Segment Start: MATERIAL TO PROCESS

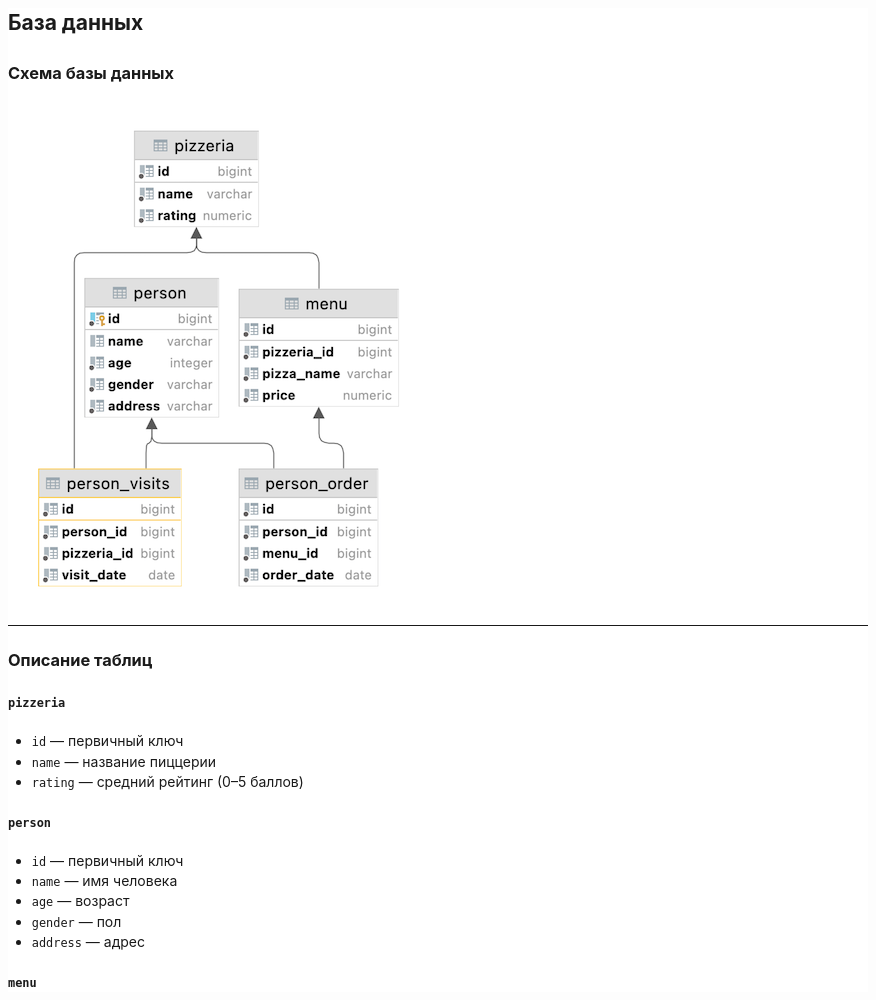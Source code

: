 
## База данных

### Схема базы данных

![schema](misc/images/schema.png)

---

### Описание таблиц

#### `pizzeria`

* `id` — первичный ключ
* `name` — название пиццерии
* `rating` — средний рейтинг (0–5 баллов)

#### `person`

* `id` — первичный ключ
* `name` — имя человека
* `age` — возраст
* `gender` — пол
* `address` — адрес

#### `menu`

Segment End: MATERIAL TO PROCESS

- **EXERCISE DESCRIPTION**:
Images are to be omitted; repeat the remaining data above exactly.

- **THE ANSWER**:
Source code

: 
## База данных

### Схема базы данных

![schema](misc/images/schema.png)

---

### Описание таблиц

#### `pizzeria`

* `id` — первичный ключ
* `name` — название пиццерии
* `rating` — средний рейтинг (0–5 баллов)

#### `person`

* `id` — первичный ключ
* `name` — имя человека
* `age` — возраст
* `gender` — пол
* `address` — адрес

#### `menu`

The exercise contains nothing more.